Le Forum populaire Asie-Europe a certes évolué depuis sa constitution, comme en témoignent sa Charte [6] (qui s’est inspirée de l’expérience des forums sociaux) et la Déclaration d’Helsinki. Mais probablement trop lentement. La septième AEPF va représenter un test important sur la vitalité du processus militant et sa capacité à répondre aux nouvelles échéances.
Notes
[1] Le processus ASEM inclut les 25 pays de l’Union européenne, les 10 pays de l’ANASE (plus connue sous son sigle anglais ASEAN), ainsi que la Chine, le Japon et la Corée du Sud.
[2] Communiqué de presse de l’AEPF du 5 septembre 2006, Political killings in the AEPF spotlight as ASEM ignores human rights.

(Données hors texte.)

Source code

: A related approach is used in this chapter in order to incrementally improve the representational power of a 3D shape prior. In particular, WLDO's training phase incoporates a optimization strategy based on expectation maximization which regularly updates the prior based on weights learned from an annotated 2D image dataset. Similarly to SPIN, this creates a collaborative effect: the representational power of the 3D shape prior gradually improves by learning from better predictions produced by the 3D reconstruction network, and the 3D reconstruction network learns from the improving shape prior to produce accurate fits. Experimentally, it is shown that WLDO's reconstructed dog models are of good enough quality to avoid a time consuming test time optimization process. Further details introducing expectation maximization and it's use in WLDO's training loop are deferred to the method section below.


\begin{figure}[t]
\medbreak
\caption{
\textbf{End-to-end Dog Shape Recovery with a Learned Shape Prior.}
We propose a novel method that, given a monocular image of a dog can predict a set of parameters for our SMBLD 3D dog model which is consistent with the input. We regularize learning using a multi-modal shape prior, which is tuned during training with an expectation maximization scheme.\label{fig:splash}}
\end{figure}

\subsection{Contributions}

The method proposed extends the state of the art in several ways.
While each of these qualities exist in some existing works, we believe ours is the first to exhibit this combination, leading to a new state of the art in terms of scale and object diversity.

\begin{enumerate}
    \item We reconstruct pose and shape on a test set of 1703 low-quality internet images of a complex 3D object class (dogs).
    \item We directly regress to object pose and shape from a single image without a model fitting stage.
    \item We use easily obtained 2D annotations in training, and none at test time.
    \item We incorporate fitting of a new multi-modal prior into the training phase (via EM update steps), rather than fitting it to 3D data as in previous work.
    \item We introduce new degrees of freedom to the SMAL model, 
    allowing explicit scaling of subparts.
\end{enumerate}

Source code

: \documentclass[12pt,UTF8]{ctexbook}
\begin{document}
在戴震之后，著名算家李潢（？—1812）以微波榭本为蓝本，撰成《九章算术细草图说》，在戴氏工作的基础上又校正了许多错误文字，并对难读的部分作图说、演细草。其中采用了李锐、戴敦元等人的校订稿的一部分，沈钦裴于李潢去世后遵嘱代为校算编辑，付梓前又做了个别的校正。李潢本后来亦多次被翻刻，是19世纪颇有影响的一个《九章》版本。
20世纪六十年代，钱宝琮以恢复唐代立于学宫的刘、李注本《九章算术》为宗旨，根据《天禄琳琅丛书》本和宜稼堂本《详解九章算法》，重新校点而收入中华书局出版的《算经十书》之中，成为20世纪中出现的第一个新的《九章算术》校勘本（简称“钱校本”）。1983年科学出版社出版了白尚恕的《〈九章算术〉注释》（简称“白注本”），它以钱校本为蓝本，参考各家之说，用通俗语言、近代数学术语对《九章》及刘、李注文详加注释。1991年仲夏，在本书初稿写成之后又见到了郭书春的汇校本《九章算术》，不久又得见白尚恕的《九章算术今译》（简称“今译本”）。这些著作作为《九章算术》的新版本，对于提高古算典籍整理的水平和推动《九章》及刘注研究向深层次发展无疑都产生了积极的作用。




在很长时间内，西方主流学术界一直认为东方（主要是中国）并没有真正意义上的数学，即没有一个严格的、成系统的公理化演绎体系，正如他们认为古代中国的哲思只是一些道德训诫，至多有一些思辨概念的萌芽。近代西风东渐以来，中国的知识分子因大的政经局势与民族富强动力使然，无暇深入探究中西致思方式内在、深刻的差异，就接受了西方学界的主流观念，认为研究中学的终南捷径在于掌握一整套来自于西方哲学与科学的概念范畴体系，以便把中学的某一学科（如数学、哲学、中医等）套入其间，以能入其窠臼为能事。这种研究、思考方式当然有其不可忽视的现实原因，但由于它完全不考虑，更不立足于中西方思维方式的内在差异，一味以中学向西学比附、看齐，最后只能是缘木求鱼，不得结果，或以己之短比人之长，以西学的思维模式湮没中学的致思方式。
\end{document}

[3] L’Association des nations de l’Asie du Sud-Est (ANASE ou ASEAN) comprend la Birmanie, Brunei, le Cambodge, l’Indonésie, le Laos, la Malaisie, les Philippines, Singapour, la Thaïlande, le Vietnam.
[4] Voir notamment Asem 6, 10-11 September 2006, Helsinki. 10 Years of Asem : Global Challenges - Joint Responses, Commission européenne, Bruxelles 2006, chapitre 3 (« What does Asem do ? »).